Hadi ditetapkan sebagai tersangka sejak 21 April 2014, diduga mengubah telaah Direktur Pajak Penghasilan mengenai keberatan SKPN PPh PT Bank Central Asia (Tbk). Surat keberatan pajak penghasilan 1999-2003 itu diajukan BCA pada 17 Juli 2003 terkait non-performing loan (NPL atau kredit bermasalah) senilai Rp 5,7 triliun kepada Direktur PPh Ditjen Pajak.

Setelah penelaahan, diterbitkan surat pengantar risalah keberatan dari Direktur PPh pada 13 Maret 2004 kepada Dirjen Pajak dengan kesimpulan bahwa permohonan keberatan wajib pajak BCA ditolak.
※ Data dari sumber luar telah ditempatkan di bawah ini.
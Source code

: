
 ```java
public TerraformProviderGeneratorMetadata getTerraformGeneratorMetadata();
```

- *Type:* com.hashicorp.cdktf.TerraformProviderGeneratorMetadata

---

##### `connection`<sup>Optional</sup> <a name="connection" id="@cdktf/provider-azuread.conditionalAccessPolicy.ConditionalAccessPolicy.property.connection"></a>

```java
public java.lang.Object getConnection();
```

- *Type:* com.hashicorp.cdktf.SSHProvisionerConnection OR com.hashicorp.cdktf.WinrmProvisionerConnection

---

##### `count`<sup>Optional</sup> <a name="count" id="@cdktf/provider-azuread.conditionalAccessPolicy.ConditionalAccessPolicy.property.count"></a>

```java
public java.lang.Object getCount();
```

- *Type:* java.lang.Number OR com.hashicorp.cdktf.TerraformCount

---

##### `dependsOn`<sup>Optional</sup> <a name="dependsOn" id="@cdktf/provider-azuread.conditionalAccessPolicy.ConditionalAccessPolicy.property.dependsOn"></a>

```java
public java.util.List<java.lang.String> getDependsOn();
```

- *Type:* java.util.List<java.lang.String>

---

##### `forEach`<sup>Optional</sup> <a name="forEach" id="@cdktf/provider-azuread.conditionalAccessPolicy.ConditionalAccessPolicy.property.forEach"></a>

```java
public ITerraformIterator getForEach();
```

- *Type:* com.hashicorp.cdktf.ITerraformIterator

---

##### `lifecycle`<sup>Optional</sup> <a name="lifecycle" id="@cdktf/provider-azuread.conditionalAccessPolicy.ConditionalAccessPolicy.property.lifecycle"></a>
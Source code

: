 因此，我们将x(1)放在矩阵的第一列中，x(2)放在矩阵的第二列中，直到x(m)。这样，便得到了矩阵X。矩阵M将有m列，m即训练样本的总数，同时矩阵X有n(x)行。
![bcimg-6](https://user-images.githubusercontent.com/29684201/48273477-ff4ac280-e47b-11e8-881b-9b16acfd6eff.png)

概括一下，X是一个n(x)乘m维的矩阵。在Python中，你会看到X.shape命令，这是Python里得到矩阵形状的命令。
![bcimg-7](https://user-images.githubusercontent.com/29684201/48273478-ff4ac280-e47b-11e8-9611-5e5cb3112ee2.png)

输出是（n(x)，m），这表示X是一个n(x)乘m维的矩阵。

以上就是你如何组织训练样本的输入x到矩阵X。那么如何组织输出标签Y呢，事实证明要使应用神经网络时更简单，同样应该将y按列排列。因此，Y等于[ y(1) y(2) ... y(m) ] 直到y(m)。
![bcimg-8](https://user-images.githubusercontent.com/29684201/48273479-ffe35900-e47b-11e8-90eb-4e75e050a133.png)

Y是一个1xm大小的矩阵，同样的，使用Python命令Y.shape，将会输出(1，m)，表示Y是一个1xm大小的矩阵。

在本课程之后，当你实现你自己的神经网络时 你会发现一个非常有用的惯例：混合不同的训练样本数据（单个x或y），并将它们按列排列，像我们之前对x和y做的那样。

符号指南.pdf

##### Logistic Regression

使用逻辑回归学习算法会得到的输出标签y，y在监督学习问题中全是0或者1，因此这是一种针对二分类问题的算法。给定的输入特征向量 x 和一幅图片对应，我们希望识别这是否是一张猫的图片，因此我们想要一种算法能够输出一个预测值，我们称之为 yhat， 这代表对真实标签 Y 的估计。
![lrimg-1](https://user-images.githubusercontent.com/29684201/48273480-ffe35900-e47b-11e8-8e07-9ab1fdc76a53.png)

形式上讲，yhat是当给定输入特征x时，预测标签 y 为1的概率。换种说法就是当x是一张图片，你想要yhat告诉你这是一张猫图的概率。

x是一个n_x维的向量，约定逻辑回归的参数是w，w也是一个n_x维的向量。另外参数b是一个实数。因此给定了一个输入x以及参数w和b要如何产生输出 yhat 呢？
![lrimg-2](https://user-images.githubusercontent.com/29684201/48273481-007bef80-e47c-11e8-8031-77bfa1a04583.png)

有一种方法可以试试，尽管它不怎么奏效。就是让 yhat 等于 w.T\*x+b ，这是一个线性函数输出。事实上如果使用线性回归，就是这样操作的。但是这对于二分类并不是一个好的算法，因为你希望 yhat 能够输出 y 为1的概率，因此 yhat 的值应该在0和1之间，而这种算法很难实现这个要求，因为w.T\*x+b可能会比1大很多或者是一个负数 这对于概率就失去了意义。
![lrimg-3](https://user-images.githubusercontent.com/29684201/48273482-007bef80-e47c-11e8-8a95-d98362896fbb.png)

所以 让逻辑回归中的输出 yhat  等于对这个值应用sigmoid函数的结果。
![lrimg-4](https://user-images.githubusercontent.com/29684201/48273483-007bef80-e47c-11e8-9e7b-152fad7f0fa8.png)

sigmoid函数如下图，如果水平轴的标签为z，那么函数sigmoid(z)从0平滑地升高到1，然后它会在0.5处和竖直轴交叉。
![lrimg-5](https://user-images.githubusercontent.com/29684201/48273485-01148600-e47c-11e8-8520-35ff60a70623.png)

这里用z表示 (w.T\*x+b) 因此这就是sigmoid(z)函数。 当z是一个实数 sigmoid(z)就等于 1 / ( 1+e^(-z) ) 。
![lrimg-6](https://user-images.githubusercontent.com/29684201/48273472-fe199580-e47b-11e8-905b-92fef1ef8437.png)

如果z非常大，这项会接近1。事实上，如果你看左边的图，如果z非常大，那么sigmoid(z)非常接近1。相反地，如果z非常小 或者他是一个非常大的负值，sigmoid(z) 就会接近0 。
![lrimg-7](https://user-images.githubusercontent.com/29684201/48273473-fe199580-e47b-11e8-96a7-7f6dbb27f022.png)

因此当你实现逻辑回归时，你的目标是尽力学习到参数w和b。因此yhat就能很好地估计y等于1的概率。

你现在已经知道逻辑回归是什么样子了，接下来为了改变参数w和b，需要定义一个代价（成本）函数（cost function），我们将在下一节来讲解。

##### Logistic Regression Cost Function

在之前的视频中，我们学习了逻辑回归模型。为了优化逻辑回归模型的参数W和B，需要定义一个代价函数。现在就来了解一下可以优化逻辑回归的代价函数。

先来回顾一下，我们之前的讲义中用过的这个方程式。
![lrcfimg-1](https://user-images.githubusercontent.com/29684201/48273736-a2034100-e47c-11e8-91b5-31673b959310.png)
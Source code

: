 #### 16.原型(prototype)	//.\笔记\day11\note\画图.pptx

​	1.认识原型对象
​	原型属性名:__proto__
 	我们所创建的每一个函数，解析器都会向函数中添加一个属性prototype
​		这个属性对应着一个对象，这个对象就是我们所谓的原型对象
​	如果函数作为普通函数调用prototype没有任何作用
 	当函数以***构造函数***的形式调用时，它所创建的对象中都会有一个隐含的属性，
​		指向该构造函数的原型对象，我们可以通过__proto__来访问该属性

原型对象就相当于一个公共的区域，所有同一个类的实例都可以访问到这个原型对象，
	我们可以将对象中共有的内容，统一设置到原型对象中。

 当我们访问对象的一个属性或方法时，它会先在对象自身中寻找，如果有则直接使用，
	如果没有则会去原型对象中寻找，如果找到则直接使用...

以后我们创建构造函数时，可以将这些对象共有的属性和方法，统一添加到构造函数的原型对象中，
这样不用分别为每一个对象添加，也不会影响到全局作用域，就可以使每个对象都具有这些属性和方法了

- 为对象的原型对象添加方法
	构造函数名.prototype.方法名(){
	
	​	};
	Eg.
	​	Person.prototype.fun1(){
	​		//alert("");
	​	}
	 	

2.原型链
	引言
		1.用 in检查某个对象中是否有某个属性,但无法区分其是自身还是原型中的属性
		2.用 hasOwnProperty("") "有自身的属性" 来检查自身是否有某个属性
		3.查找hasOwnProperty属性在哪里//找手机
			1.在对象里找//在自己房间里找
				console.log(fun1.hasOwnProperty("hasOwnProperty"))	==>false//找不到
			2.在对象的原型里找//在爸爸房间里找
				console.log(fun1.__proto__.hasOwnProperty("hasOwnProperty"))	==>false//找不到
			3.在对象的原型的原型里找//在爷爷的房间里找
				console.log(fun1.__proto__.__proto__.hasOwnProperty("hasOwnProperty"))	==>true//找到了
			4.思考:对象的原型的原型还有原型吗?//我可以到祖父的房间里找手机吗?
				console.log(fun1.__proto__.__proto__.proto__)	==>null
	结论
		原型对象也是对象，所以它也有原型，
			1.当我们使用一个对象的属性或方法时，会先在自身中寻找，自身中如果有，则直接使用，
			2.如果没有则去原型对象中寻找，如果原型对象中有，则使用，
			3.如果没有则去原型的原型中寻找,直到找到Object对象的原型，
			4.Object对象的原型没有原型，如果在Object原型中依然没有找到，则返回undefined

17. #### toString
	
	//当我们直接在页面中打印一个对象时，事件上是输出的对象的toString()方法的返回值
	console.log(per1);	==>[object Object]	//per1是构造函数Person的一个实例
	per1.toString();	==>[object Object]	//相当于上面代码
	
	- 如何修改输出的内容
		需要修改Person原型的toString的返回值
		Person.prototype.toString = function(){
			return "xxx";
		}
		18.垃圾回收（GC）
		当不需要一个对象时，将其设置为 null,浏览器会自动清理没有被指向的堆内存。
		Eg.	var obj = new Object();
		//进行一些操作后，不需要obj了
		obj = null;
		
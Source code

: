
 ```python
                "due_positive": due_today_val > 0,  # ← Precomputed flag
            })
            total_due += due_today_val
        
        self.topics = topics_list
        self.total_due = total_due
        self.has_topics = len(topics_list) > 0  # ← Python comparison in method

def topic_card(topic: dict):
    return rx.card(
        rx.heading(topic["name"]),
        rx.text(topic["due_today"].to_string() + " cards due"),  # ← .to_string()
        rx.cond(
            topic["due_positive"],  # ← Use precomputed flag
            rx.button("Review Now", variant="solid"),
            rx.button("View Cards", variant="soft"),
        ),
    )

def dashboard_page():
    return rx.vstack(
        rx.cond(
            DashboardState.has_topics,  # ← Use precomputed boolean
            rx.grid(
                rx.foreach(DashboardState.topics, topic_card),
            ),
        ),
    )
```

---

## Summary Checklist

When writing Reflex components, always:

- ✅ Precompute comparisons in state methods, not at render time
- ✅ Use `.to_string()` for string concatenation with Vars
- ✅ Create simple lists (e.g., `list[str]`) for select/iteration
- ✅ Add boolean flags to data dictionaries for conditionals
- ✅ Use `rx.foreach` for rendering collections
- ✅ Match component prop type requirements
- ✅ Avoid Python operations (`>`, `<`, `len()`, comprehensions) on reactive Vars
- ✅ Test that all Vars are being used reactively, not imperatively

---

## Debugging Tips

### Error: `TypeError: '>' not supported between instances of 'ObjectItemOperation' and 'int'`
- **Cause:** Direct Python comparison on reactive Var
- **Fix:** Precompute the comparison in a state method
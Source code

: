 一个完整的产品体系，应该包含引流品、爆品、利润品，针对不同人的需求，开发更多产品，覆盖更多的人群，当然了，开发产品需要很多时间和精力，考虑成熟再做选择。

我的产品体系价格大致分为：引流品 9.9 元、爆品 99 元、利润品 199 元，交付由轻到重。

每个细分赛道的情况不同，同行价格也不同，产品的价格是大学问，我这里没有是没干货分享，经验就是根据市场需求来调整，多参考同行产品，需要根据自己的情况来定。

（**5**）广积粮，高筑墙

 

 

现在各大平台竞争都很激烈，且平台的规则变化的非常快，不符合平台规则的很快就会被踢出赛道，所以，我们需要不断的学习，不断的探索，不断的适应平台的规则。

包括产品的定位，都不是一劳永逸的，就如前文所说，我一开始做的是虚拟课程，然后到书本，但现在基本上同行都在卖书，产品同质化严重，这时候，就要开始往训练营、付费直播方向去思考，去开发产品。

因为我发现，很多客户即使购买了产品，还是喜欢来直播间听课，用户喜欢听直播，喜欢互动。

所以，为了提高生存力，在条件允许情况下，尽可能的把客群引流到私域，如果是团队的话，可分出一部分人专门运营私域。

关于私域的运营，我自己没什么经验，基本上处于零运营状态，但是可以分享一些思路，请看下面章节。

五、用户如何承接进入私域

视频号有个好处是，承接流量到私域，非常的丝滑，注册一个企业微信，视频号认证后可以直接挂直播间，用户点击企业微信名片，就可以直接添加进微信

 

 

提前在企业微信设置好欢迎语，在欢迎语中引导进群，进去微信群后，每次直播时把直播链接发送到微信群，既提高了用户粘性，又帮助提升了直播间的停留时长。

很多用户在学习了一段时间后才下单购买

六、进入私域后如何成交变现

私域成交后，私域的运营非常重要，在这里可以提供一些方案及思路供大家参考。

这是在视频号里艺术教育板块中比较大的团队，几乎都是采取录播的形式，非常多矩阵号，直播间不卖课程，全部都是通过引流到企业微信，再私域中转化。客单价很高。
Namun, satu hari sebelum jatuh tempo untuk memberikan keputusan final BCA, 18 Juli 2004, Hadi memerintahkan agar Direktur PPh mengubah kesimpulan, yaitu dari semula menyatakan menolak diganti menjadi menerima semua keberatan.

Hadi kemudian mengeluarkan surat keputusan Dirjen Pajak yang memutuskan untuk menerima semua keberatan wajib pajak sehingga tidak ada cukup waktu bagi Direktur PPH untuk memberikan tanggapan atas kesimpulan yang berbeda itu. Namun, Hadi membantah mendapatkan imbalan dari BCA atas penerimaan keberatan wajib pajak tersebut.

Ditemui usai sidang, Hadi enggan bicara banyak kepada media. Hadi hanya meminta dukungan dan doa atas gugatan penetapan tersangkan oleh KPK atas dirinya. "Mohon doanya, mohon doanya ya," kata Hadi sambil berlalu meninggalkan ruang sidang untuk makan siang.